Just my 2 cents, feel free to disagree...

YOU are absolutely right Grazie.

The instructor needs to stay focused and the material must flow.
 
I've had more than one discussion with an Instructor (I am not) with the safety of taking brand new, 7 dive old OW students to a 110ft, 39 degree, dark-a$$ dive.

They can't even dive in 30ft of water and we're sticking them in 110 ft of dark, free-flow prone, disorienting cold-a$$ water?

Giving "newbs" this much faith, and worse, the "Idea" of them being smarter/better than they are is arguably NOT helping them.

Grazie42, well said. My thoughts exactly.

Unfortunately, keep ehm dumb until they can walk. Give them time to develop the basics.
 
Not sure how they call 60fsw a "deep" dive. We did 55ffw in our OW certifying dives. Did just shy of 100ffw in AOW. Plan called for getting you deep enough to be narced and skills to let you understand you were narced. No way you got that "lesson" at 60 feet.

Hey Groundhog246,
Yes, for PADI AOW's deep dive it's minimum 60 ft. Of course that was max depth of the quarry I trained in :) We did the math problem on land and at depth. Yes, it was much slower, but not from nitrogen, from 50 degree water, pitch black vis, gloves etc. Even though I didn't get to feel being narced I certainly learned my share of skills related to cold, no vis, disorientation etc. I guess it depends on where you train and what facilities they have.
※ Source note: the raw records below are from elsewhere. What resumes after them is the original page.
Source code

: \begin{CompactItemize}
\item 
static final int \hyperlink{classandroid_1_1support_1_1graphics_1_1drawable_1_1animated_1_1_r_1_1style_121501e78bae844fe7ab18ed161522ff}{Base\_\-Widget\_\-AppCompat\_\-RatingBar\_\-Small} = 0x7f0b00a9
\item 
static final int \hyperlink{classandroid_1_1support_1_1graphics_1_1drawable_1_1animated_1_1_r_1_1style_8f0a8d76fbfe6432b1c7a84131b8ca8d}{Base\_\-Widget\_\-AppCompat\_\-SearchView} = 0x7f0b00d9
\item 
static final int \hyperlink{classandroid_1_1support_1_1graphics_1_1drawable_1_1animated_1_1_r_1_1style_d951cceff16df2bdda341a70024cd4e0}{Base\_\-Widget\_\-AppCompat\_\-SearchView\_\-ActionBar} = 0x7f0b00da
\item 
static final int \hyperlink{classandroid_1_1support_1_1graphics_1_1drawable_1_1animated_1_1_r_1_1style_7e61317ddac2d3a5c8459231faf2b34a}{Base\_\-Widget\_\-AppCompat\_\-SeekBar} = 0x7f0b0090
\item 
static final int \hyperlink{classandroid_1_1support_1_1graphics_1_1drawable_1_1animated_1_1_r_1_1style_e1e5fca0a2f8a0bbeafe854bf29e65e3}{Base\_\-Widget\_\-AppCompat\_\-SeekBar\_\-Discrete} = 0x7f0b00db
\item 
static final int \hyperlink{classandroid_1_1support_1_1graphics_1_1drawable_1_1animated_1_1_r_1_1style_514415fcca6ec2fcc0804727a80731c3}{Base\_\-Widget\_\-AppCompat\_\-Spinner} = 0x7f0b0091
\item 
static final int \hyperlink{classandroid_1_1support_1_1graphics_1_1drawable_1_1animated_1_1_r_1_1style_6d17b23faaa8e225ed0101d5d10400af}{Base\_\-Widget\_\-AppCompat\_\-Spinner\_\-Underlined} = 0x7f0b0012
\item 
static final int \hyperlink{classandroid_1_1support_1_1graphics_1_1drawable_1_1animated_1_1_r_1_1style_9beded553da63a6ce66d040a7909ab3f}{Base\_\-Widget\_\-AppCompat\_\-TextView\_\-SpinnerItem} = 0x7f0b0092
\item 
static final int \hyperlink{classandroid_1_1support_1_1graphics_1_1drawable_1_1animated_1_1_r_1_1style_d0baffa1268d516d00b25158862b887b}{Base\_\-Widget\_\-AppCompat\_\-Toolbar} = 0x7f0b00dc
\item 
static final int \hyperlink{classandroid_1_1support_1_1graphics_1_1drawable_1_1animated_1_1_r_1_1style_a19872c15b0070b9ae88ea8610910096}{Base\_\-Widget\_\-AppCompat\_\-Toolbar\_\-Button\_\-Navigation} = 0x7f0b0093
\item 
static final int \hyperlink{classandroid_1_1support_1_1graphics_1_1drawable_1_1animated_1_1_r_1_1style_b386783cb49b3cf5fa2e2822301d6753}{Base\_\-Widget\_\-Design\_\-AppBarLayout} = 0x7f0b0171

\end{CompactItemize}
My LDS also wants you to do 15 to 20 post OW dives and get your buoyancy skills established, before you do AOW. It's hard to do a good compass course if you're still trying to get properly neutral, not to mention the task loading of a night dive

You have a good point here. I just wanted to get more dives in so for me it worked out good that I went right into AOW (and for the LDS' pocketbook too, not that I'm complaining :) I had HORRIBLE trim and buoyancy control and the Peak Performance Dive was really a waste. The night dive went well.
The NAV dive was stressfull, I burned a ton of air hauling all that lead around!
Trim and Buoyancy control was not really stressed enough. There is another thread out there where I mention that. All in all though those dives made me more confident. After help from many of you on the board I was able build a killer BP/W setup and learned what neutral buoyancy is all about. There may have been a few bumps in the road getting to where I'm at now but it all fell together and I've still got so much more to learn. This sport can be truly mind boggling at times, so much to it. I'm hooked :)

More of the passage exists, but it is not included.